__Work instruction__
What you return should match the data below exactly, with no pictures in it.

__Data records__
◆ ◆ ◆ ◆ ◆

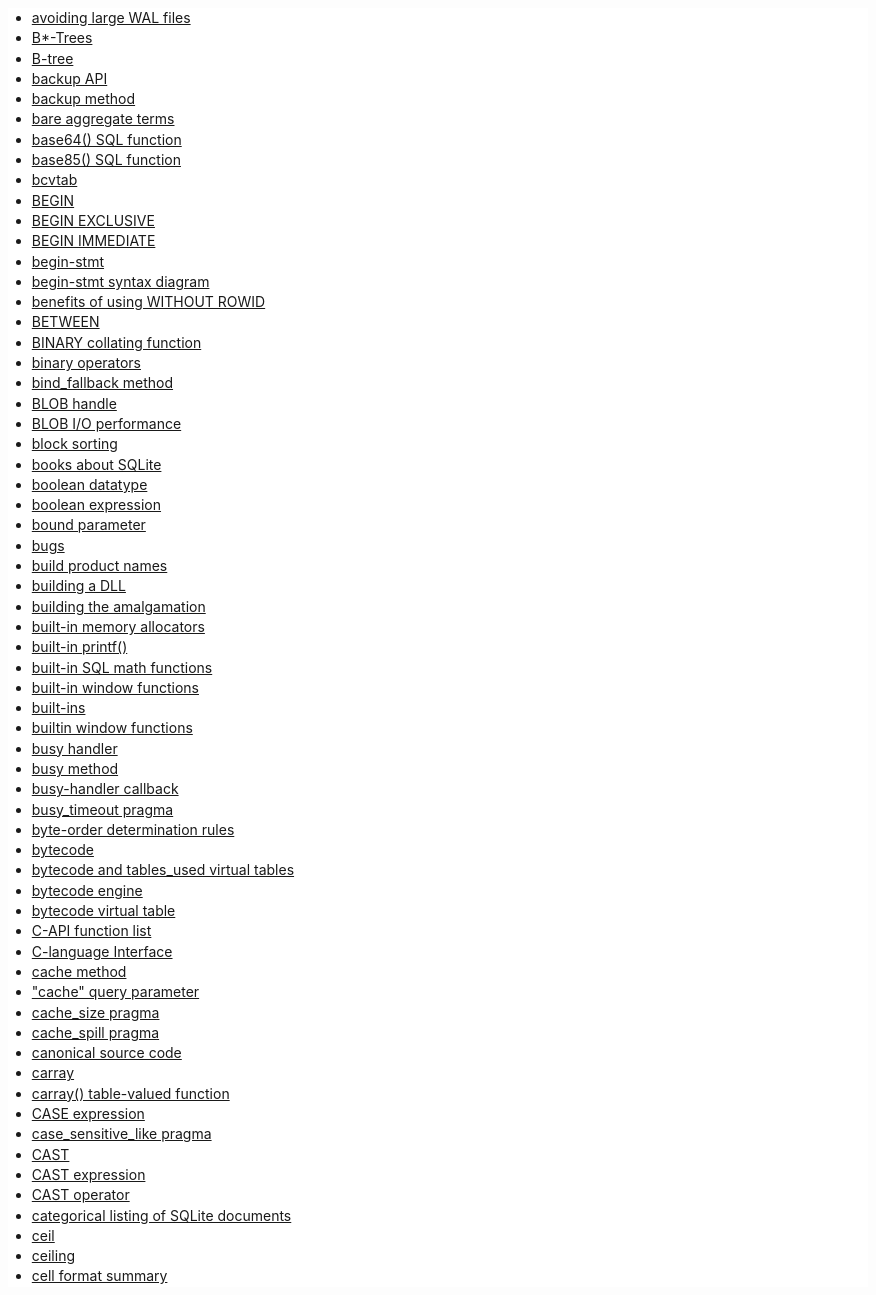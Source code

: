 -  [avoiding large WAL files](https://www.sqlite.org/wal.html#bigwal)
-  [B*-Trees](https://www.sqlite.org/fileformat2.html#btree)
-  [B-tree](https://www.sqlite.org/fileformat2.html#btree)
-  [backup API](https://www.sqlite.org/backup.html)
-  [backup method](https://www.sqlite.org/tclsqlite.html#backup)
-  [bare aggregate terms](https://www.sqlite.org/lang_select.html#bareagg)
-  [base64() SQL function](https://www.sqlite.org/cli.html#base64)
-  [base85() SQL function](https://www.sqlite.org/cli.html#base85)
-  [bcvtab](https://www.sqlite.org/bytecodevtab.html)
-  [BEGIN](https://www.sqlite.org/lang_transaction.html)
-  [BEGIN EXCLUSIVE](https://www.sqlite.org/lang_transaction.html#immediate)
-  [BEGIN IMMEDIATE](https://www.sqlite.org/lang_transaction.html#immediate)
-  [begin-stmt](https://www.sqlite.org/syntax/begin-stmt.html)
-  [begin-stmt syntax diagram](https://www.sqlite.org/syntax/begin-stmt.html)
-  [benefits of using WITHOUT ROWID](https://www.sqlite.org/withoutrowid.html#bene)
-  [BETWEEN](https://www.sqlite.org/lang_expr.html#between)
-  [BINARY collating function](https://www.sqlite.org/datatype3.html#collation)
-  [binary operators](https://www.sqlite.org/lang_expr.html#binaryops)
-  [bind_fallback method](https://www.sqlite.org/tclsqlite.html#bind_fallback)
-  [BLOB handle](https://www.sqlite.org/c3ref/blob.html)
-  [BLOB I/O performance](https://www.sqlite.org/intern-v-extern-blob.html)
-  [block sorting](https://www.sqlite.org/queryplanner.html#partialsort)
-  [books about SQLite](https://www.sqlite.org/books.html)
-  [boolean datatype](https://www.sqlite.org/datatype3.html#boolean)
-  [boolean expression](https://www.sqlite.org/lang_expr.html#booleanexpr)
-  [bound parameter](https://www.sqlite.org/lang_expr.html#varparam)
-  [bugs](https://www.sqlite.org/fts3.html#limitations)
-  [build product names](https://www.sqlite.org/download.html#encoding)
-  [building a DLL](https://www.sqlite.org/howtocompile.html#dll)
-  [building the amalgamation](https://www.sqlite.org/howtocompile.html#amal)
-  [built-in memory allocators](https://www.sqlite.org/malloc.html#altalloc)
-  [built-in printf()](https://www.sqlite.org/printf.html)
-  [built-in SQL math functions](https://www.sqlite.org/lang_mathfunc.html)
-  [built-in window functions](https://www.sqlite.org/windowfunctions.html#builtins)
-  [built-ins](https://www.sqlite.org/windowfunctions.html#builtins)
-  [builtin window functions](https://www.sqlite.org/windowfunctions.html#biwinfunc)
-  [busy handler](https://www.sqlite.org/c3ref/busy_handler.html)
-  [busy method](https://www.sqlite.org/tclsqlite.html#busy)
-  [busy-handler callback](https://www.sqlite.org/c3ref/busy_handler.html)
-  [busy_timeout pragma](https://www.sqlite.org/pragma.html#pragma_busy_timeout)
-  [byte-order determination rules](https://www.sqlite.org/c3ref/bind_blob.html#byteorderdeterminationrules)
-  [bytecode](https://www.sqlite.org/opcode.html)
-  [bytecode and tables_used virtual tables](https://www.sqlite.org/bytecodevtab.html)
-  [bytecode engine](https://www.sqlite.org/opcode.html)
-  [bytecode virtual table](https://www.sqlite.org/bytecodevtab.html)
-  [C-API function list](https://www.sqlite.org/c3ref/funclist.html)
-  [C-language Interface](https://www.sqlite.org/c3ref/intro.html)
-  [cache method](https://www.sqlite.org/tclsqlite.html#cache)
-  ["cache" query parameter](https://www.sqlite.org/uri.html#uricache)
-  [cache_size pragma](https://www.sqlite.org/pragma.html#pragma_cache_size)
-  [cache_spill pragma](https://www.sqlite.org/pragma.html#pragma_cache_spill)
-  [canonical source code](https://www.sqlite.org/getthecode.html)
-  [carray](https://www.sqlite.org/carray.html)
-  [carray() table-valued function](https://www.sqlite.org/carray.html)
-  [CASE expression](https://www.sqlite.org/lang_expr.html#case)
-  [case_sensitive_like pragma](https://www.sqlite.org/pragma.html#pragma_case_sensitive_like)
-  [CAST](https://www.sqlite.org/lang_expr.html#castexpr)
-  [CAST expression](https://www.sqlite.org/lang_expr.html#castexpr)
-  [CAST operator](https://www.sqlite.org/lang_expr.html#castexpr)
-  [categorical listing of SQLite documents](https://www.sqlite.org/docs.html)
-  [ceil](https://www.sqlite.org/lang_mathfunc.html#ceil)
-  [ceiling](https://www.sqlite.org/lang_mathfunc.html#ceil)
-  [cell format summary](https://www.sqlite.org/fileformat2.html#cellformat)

◆ ◆ ◆ ◆ ◆

__The answer__
Source code

: -  [avoiding large WAL files](https://www.sqlite.org/wal.html#bigwal)
-  [B*-Trees](https://www.sqlite.org/fileformat2.html#btree)
-  [B-tree](https://www.sqlite.org/fileformat2.html#btree)
-  [backup API](https://www.sqlite.org/backup.html)
-  [backup method](https://www.sqlite.org/tclsqlite.html#backup)
-  [bare aggregate terms](https://www.sqlite.org/lang_select.html#bareagg)
-  [base64() SQL function](https://www.sqlite.org/cli.html#base64)
-  [base85() SQL function](https://www.sqlite.org/cli.html#base85)
-  [bcvtab](https://www.sqlite.org/bytecodevtab.html)
-  [BEGIN](https://www.sqlite.org/lang_transaction.html)
-  [BEGIN EXCLUSIVE](https://www.sqlite.org/lang_transaction.html#immediate)
-  [BEGIN IMMEDIATE](https://www.sqlite.org/lang_transaction.html#immediate)
-  [begin-stmt](https://www.sqlite.org/syntax/begin-stmt.html)
-  [begin-stmt syntax diagram](https://www.sqlite.org/syntax/begin-stmt.html)
-  [benefits of using WITHOUT ROWID](https://www.sqlite.org/withoutrowid.html#bene)
-  [BETWEEN](https://www.sqlite.org/lang_expr.html#between)
-  [BINARY collating function](https://www.sqlite.org/datatype3.html#collation)
-  [binary operators](https://www.sqlite.org/lang_expr.html#binaryops)
-  [bind_fallback method](https://www.sqlite.org/tclsqlite.html#bind_fallback)
-  [BLOB handle](https://www.sqlite.org/c3ref/blob.html)
-  [BLOB I/O performance](https://www.sqlite.org/intern-v-extern-blob.html)
-  [block sorting](https://www.sqlite.org/queryplanner.html#partialsort)
-  [books about SQLite](https://www.sqlite.org/books.html)
-  [boolean datatype](https://www.sqlite.org/datatype3.html#boolean)
-  [boolean expression](https://www.sqlite.org/lang_expr.html#booleanexpr)
-  [bound parameter](https://www.sqlite.org/lang_expr.html#varparam)
-  [bugs](https://www.sqlite.org/fts3.html#limitations)
-  [build product names](https://www.sqlite.org/download.html#encoding)
-  [building a DLL](https://www.sqlite.org/howtocompile.html#dll)
-  [building the amalgamation](https://www.sqlite.org/howtocompile.html#amal)
-  [built-in memory allocators](https://www.sqlite.org/malloc.html#altalloc)
-  [built-in printf()](https://www.sqlite.org/printf.html)
-  [built-in SQL math functions](https://www.sqlite.org/lang_mathfunc.html)
-  [built-in window functions](https://www.sqlite.org/windowfunctions.html#builtins)
-  [built-ins](https://www.sqlite.org/windowfunctions.html#builtins)
-  [builtin window functions](https://www.sqlite.org/windowfunctions.html#biwinfunc)
-  [busy handler](https://www.sqlite.org/c3ref/busy_handler.html)
-  [busy method](https://www.sqlite.org/tclsqlite.html#busy)
-  [busy-handler callback](https://www.sqlite.org/c3ref/busy_handler.html)
-  [busy_timeout pragma](https://www.sqlite.org/pragma.html#pragma_busy_timeout)
-  [byte-order determination rules](https://www.sqlite.org/c3ref/bind_blob.html#byteorderdeterminationrules)
-  [bytecode](https://www.sqlite.org/opcode.html)
-  [bytecode and tables_used virtual tables](https://www.sqlite.org/bytecodevtab.html)
-  [bytecode engine](https://www.sqlite.org/opcode.html)
-  [bytecode virtual table](https://www.sqlite.org/bytecodevtab.html)
-  [C-API function list](https://www.sqlite.org/c3ref/funclist.html)
-  [C-language Interface](https://www.sqlite.org/c3ref/intro.html)
-  [cache method](https://www.sqlite.org/tclsqlite.html#cache)
-  ["cache" query parameter](https://www.sqlite.org/uri.html#uricache)
-  [cache_size pragma](https://www.sqlite.org/pragma.html#pragma_cache_size)
-  [cache_spill pragma](https://www.sqlite.org/pragma.html#pragma_cache_spill)
-  [canonical source code](https://www.sqlite.org/getthecode.html)
-  [carray](https://www.sqlite.org/carray.html)
-  [carray() table-valued function](https://www.sqlite.org/carray.html)
-  [CASE expression](https://www.sqlite.org/lang_expr.html#case)
-  [case_sensitive_like pragma](https://www.sqlite.org/pragma.html#pragma_case_sensitive_like)
-  [CAST](https://www.sqlite.org/lang_expr.html#castexpr)
-  [CAST expression](https://www.sqlite.org/lang_expr.html#castexpr)
-  [CAST operator](https://www.sqlite.org/lang_expr.html#castexpr)
-  [categorical listing of SQLite documents](https://www.sqlite.org/docs.html)
-  [ceil](https://www.sqlite.org/lang_mathfunc.html#ceil)
-  [ceiling](https://www.sqlite.org/lang_mathfunc.html#ceil)
-  [cell format summary](https://www.sqlite.org/fileformat2.html#cellformat)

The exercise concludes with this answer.